Published 30/06/2014, 15:46
Updated 03/08/2021, 16:15

Europe

In contrast to US markets, traders in Europe continue to be much more cautious with respect to driving markets higher with disappointing economic data acting as an anchor in Europe. German monthly retail sales declined 0.6% in May despite rising consumer confidence, while the latest June CPI numbers showed a rise in core prices from 0.7% to 0.8%, making the prospect of any further action from the ECB in the next few months, much less likely.

Once again it’s been the FTSE 100 that has underperformed with health care and airline stocks acting as the main drag today.

Amongst the fallers today Easyjet (LONDON:EZJ) shares have taken a tumble after Bank of America downgraded its outlook for the stock and slashed its price target.
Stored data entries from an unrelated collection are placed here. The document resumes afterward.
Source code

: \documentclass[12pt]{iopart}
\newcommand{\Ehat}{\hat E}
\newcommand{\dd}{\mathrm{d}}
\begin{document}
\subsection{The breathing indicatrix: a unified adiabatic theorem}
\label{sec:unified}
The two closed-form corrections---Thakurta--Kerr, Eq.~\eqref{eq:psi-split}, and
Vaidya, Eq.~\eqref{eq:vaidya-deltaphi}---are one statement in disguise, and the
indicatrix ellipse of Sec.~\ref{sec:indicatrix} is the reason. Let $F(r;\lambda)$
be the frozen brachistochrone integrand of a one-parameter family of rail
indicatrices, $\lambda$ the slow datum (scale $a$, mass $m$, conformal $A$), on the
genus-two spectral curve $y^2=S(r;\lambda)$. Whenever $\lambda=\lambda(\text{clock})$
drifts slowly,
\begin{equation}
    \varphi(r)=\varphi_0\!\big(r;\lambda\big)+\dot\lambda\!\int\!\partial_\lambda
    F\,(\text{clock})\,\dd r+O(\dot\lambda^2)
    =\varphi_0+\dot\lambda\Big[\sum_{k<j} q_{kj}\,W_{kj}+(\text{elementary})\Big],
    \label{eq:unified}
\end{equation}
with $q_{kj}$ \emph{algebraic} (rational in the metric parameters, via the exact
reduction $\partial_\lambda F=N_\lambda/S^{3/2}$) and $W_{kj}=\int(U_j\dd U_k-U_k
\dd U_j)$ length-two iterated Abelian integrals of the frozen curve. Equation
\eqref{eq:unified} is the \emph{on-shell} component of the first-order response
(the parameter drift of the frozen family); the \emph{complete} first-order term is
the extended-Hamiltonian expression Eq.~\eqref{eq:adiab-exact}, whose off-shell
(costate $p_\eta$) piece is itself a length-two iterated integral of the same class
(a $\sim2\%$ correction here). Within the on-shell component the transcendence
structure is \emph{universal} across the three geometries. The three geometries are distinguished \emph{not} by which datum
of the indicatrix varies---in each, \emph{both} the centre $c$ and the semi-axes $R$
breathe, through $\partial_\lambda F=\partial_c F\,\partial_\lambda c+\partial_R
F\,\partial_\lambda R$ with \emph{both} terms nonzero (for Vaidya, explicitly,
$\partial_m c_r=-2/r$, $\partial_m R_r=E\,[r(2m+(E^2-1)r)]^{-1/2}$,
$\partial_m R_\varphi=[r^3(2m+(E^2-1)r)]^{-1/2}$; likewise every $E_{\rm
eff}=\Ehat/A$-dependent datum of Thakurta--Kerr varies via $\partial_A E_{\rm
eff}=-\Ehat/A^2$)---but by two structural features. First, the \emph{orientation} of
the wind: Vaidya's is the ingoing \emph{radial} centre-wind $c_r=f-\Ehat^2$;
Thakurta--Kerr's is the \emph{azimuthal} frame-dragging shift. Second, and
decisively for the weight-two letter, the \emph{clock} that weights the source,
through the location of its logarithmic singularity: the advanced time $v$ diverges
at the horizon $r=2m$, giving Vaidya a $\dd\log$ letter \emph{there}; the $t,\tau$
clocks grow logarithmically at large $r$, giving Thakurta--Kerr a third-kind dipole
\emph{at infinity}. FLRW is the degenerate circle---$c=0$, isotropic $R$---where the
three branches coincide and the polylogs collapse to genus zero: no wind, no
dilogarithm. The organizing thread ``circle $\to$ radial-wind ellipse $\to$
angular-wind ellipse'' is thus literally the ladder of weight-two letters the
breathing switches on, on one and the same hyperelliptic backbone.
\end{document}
The bank cited rising fuel costs and recent profit warnings from sector peers for its more pessimistic outlook on the sector. EasyJet shares have now slid more than 20% from their April peaks, but these falls do need to be set in the context of a rise since 2012 of over 200%. Sector peer International Consolidated Airlines (LONDON:ICAG) is also lower.
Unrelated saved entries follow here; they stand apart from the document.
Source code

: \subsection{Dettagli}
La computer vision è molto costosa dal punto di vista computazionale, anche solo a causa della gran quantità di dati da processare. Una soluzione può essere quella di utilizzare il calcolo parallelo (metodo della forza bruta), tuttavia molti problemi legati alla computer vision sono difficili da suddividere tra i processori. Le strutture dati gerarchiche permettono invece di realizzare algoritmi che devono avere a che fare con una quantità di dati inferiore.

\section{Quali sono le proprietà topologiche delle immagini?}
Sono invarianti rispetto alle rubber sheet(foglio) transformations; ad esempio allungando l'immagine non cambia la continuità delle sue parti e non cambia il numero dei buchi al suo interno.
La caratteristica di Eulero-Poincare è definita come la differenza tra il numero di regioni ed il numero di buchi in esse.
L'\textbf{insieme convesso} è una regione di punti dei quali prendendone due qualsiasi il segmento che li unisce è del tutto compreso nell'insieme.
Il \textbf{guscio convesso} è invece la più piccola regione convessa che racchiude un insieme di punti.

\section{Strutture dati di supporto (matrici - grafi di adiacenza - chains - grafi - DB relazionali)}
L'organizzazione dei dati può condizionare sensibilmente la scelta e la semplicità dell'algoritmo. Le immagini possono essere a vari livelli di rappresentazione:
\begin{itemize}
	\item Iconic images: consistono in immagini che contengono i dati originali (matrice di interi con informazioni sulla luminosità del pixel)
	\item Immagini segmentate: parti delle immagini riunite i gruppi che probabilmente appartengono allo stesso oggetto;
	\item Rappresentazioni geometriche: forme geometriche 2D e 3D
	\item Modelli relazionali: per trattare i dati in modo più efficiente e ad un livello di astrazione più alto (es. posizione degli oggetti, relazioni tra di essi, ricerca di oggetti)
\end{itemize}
Also lower Sports Direct (LONDON:SPD) shares have continued to feel the fallout from the row over the bonus scheme for founder and Chairman Mike Ashley.

On the plus side drinks giant Diageo (LONDON:DGE) is higher on reports that it is looking to tie up a merger with sector peer Sabmiller (LONDON:SAB), while British Sky Broadcasting Group (LONDON:BSY) is also up on speculation of a share buyback.

US

US markets opened slightly lower today after Friday’s strong finish, trading cautiously as we end the month and quarter, with the S&P 500 set to post its sixth successive positive quarter in a row, its best run since the mid 1990’s when the index posted fourteen positive quarters in succession, from 1995.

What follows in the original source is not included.